### AIM OF THE TASK
Which lines of the data hold the word "frac"? Copy all of them.

====

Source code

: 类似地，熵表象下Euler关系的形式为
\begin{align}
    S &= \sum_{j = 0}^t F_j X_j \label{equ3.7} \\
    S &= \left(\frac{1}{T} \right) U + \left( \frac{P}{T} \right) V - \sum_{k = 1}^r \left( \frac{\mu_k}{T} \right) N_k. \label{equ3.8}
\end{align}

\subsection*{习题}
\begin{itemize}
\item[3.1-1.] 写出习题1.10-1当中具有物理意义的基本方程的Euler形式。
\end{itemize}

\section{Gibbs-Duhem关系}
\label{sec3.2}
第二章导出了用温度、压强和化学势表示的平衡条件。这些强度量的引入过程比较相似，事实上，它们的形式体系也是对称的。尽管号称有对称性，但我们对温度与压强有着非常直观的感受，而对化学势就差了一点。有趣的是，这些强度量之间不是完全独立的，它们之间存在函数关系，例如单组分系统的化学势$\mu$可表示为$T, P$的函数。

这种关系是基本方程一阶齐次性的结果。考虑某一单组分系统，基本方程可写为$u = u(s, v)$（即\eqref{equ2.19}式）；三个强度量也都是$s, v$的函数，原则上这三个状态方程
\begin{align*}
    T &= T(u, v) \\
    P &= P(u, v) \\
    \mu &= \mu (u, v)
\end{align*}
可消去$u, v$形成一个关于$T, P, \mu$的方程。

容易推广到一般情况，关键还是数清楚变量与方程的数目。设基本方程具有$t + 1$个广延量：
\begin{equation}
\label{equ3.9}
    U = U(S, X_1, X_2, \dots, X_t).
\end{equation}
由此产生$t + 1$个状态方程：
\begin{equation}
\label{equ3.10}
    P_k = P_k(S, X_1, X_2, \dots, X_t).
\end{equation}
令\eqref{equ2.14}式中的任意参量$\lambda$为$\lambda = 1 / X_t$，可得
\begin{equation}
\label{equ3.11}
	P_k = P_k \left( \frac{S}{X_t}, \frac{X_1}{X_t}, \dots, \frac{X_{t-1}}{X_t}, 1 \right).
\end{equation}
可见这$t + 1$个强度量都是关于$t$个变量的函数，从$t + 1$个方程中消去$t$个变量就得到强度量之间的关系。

====

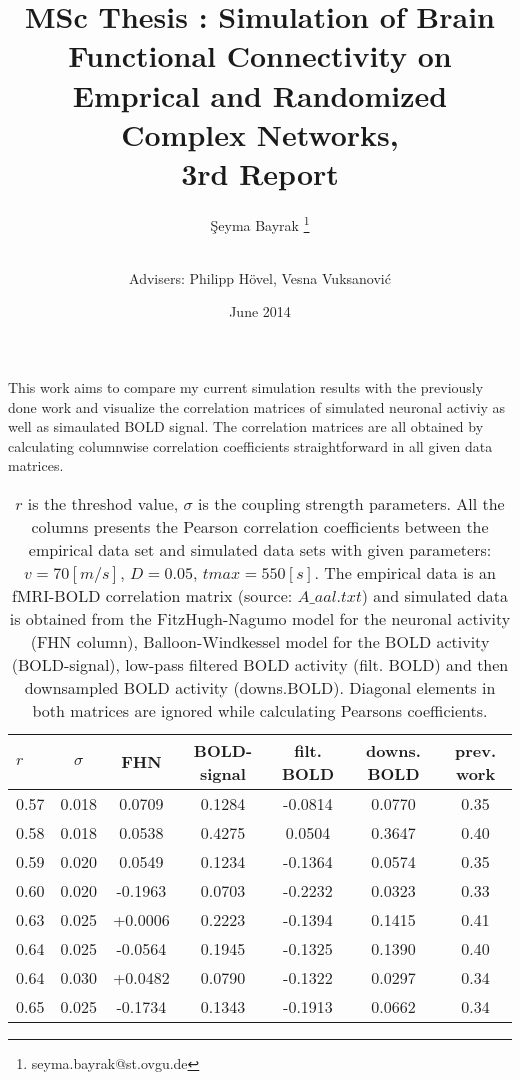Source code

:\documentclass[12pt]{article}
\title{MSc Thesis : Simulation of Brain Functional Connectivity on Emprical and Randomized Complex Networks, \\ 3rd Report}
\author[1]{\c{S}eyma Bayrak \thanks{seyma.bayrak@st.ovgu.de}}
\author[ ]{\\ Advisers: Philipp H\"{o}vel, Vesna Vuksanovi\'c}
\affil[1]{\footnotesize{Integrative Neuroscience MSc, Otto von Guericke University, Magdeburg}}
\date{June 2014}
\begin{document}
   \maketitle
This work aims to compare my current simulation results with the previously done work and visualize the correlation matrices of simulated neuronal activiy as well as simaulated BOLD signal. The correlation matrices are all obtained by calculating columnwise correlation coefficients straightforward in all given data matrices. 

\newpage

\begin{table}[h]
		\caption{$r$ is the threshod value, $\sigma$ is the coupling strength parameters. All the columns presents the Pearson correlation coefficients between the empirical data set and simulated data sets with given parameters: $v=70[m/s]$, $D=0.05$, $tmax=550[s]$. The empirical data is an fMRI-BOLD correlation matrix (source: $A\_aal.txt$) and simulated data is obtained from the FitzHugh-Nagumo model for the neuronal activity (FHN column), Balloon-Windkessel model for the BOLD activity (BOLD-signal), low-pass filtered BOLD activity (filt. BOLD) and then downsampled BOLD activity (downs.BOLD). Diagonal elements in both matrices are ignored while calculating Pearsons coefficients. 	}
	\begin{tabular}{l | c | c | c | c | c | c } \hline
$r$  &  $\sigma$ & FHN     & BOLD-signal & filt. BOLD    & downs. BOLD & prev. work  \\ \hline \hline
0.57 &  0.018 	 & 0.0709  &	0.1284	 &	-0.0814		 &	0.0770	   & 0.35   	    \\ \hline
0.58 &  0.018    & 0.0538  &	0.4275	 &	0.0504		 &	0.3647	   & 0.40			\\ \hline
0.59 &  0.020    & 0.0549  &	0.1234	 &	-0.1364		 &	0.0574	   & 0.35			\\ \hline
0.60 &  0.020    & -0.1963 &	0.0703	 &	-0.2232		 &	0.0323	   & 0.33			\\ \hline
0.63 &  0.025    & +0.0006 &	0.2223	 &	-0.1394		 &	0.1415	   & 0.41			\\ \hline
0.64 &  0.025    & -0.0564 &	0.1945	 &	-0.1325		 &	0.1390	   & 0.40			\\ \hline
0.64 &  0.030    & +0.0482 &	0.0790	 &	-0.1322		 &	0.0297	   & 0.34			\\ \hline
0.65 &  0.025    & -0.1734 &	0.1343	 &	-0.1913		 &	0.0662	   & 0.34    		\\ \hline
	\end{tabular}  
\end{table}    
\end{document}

====

### SOLUTION TO THIS TASK
    S &= \left(\frac{1}{T} \right) U + \left( \frac{P}{T} \right) V - \sum_{k = 1}^r \left( \frac{\mu_k}{T} \right) N_k. \label{equ3.8}
	P_k = P_k \left( \frac{S}{X_t}, \frac{X_1}{X_t}, \dots, \frac{X_{t-1}}{X_t}, 1 \right).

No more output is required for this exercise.